Even when you're slammed, regular outreach keeps you top of mind and builds a steady pipeline. Do the activities you believe actually move the needle at least three times a week, ideally daily. You don't have to make new content every day, set aside one day a week to create and schedule it out. That consistency compounds: people see you regularly, and that turns into opportunities.
3. Be specific about who you help and how
Standing out in a crowded market is hard, but it's the whole game. Marketing might be your thing, but there are millions of marketers. To set yourself apart, get clear on two things: who you serve and the specific value you bring.

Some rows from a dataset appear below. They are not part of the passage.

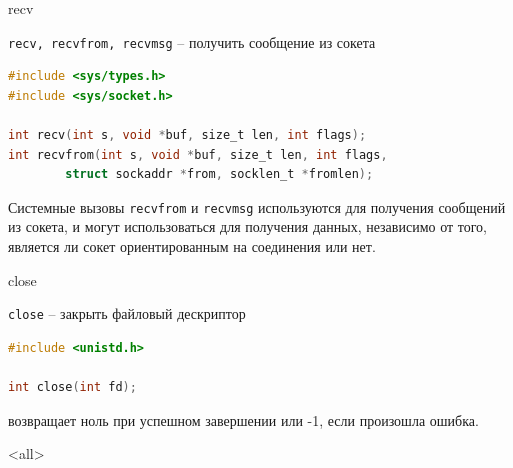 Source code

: \begin{frame}[fragile]{recv}

{\tt recv,  recvfrom,  recvmsg} -- получить сообщение из сокета
\begin{lstlisting}[language=C]
#include <sys/types.h>
#include <sys/socket.h>

int recv(int s, void *buf, size_t len, int flags);
int recvfrom(int s, void *buf, size_t len, int flags,
		struct sockaddr *from, socklen_t *fromlen);
\end{lstlisting}
Системные вызовы {\tt recvfrom} и {\tt recvmsg} используются для получения сообщений из  сокета, и  могут
использоваться  для получения данных,  независимо от того,  является ли сокет ориентированным на
соединения или нет.
\end{frame}

\begin{frame}[fragile]{close}

{\tt close} -- закрыть файловый дескриптор
\begin{lstlisting}[language=C]
#include <unistd.h>

int close(int fd);
\end{lstlisting}
возвращает ноль при успешном завершении или -1,  если произошла ошибка.
\end{frame}


\mode<all>{}


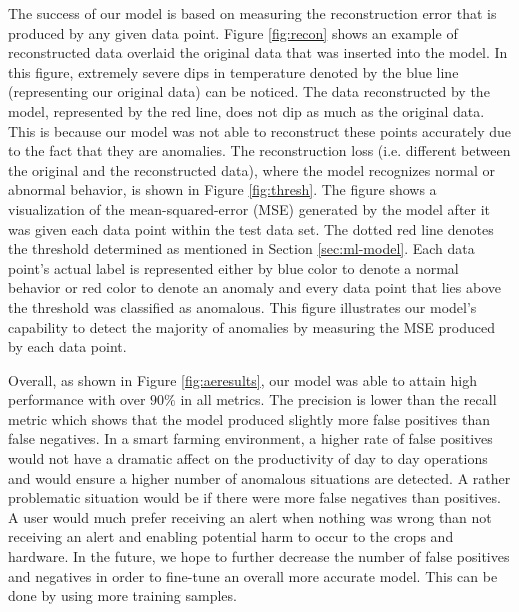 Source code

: The success of our model is based on measuring the reconstruction error that is produced by any given data point. Figure \ref{fig:recon} shows an example of reconstructed data overlaid the original data that was inserted into the model. %
In this figure, extremely severe dips in temperature denoted by the blue line (representing our original data) can be noticed. The data reconstructed by the model, represented by the red line, does not dip as much as the original data. This is because our model was not able to reconstruct these points accurately due to the fact that they are anomalies. The reconstruction loss (i.e. different between the original and the reconstructed data), where the model recognizes normal or abnormal behavior, is shown in Figure \ref{fig:thresh}. The figure shows a visualization of the mean-squared-error (MSE) generated by the model after it was given each data point within the test data set. The dotted red line denotes the threshold determined as mentioned in Section \ref{sec:ml-model}. Each data point's actual label is represented either by blue color to denote a normal behavior or red color to denote an anomaly and every data point that lies above the threshold was classified as anomalous. This figure illustrates our model's capability to detect the majority of anomalies by measuring the MSE produced by each data point.

Overall, as shown in Figure \ref{fig:aeresults}, our model was able to attain high performance with over $90\%$ in all metrics. The precision is lower than the recall metric which shows that the model produced slightly more false positives than false negatives. In a smart farming environment, a higher rate of false positives would not have a dramatic affect on the productivity of day to day operations and would ensure a higher number of anomalous situations are detected. A rather problematic situation would be if there were more false negatives than positives. A user would much prefer receiving an alert when nothing was wrong than not receiving an alert and enabling potential harm to occur to the crops and hardware. In the future, we hope to further decrease the number of false positives and negatives in order to fine-tune an overall more accurate model. This can be done by using more training samples.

Marketing is huge: paid ads, brand strategy, LinkedIn content, newsletters, partnerships, events. And a 10-person B2B SaaS company needs something completely different from a Shopify store or a 100-person B2C protein-cookie brand.
To stand out:
- Pick your audience. Who do you serve? Small B2B SaaS, e-commerce stores, big B2C brands? Knowing this lets you tailor everything to them.
- Nail your unique value. What makes you different? Maybe an analytics background, so you bring data-driven strategy. Maybe a design background, so your work looks sharp. Maybe you focus on early-stage B2B SaaS with 5 to 15 people and help them land their first 10 enterprise customers through LinkedIn, building dashboards and running A/B tests to sharpen the messaging. A tight niche like that means less competition.
Get clear on your specific value and audience, and it shows up everywhere: your content, your client calls, your whole strategy. You end up talking to the right people and offering the right solution.
4. Follow up, and don't quit early
Following up is where deals are won, and you can't be shy about it. Whether you're in initial outreach, you've sent a proposal, or you're waiting on a signed contract, keep following up. If you don't, you lose clients and miss opportunities, plain and simple.
Don't worry about being annoying. Picture the worst case: someone tells you to stop. That stings for a second, then you move on. Trying to win new business will rub a few people the wrong way, that's the cost of doing it. Persistence creates opportunities. Most replies don't come until the second, third, or even fourth follow-up.
Final thoughts
These four things change how sales feels. Solve problems instead of pitching, stay consistent with outreach, be specific about what sets you apart, and follow up without flinching. Do that and you'll build real client relationships and win more work.